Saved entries
++++

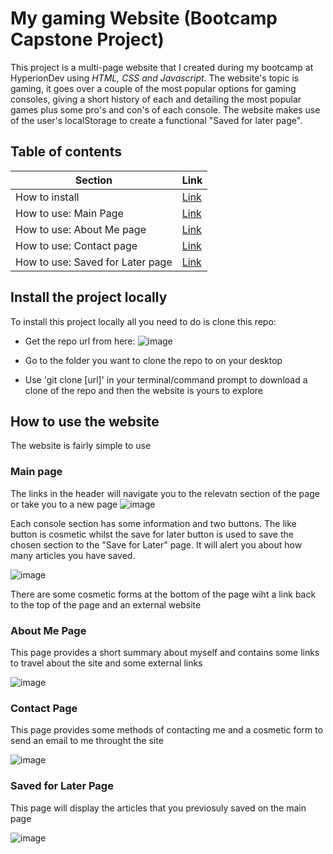 # My gaming Website (Bootcamp Capstone Project)

This project is a multi-page website that I created during my bootcamp at HyperionDev using *HTML, CSS and Javascript*. The website's topic is gaming, it goes over a couple of the most popular options for gaming consoles, giving a short history of each and detailing the most popular games plus some pro's and con's of each console. The website makes use of the user's localStorage to create a functional "Saved for later page".

## Table of contents

Section | Link |
--- | --- |
How to install | [Link](https://github.com/Grattade07/finalCapstone/edit/main/README.md#install-the-project-locally)
How to use: Main Page | [Link](https://github.com/Grattade07/finalCapstone/edit/main/README.md#main-page)
How to use: About Me page | [Link](https://github.com/Grattade07/finalCapstone/edit/main/README.md#about-me-page)
How to use: Contact page | [Link](https://github.com/Grattade07/finalCapstone/edit/main/README.md#contact-page)
How to use: Saved for Later page | [Link](https://github.com/Grattade07/finalCapstone/edit/main/README.md#saved-for-later-page)

## Install the project locally

To install this project locally all you need to do is clone this repo:

* Get the repo url from here:
![image](https://user-images.githubusercontent.com/107367099/210627879-4e3d1fe9-8892-4905-8f59-4e99f9d15fd2.png)

* Go to the folder you want to clone the repo to on your desktop

* Use 'git clone [url]' in your terminal/command prompt to download a clone of the repo and then the website is yours to explore

## How to use the website

The website is fairly simple to use

### Main page
The links in the header will navigate you to the relevatn section of the page or take you to a new page
![image](https://user-images.githubusercontent.com/107367099/210629139-6efb20f7-9c77-4d9c-8bfb-b71a01c872cd.png)

Each console section has some information and two buttons. The like button is cosmetic whilst the save for later button is used to save the chosen section to the "Save for Later" page. It will alert you about how many articles you have saved.

![image](https://user-images.githubusercontent.com/107367099/210629562-52cdb214-64f4-42e2-b017-b60ceee3ee40.png)

There are some cosmetic forms at the bottom of the page wiht a link back to the top of the page and an external website

### About Me Page

This page provides a short summary about myself and contains some links to travel about the site and some external links

![image](https://user-images.githubusercontent.com/107367099/210630340-139fb64f-b068-44ed-ac45-9e51236d8b1c.png)

### Contact Page

This page provides some methods of contacting me and a cosmetic form to send an email to me throught the site

![image](https://user-images.githubusercontent.com/107367099/210630377-9608f397-a121-4e94-ae8f-76c8a8595bfb.png)

### Saved for Later Page

This page will display the articles that you previosuly saved on the main page 

![image](https://user-images.githubusercontent.com/107367099/210630554-d89cc010-b41e-4ac6-a6a5-f04cf4b0443d.png)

++++

◆ INSTRUCTIONS FOR THE TASK
Return every line of the preceding records in which the word "console" appears.

◆ OUTPUT FOR THIS TASK
This project is a multi-page website that I created during my bootcamp at HyperionDev using *HTML, CSS and Javascript*. The website's topic is gaming, it goes over a couple of the most popular options for gaming consoles, giving a short history of each and detailing the most popular games plus some pro's and con's of each console. The website makes use of the user's localStorage to create a functional "Saved for later page".
Each console section has some information and two buttons. The like button is cosmetic whilst the save for later button is used to save the chosen section to the "Save for Later" page. It will alert you about how many articles you have saved.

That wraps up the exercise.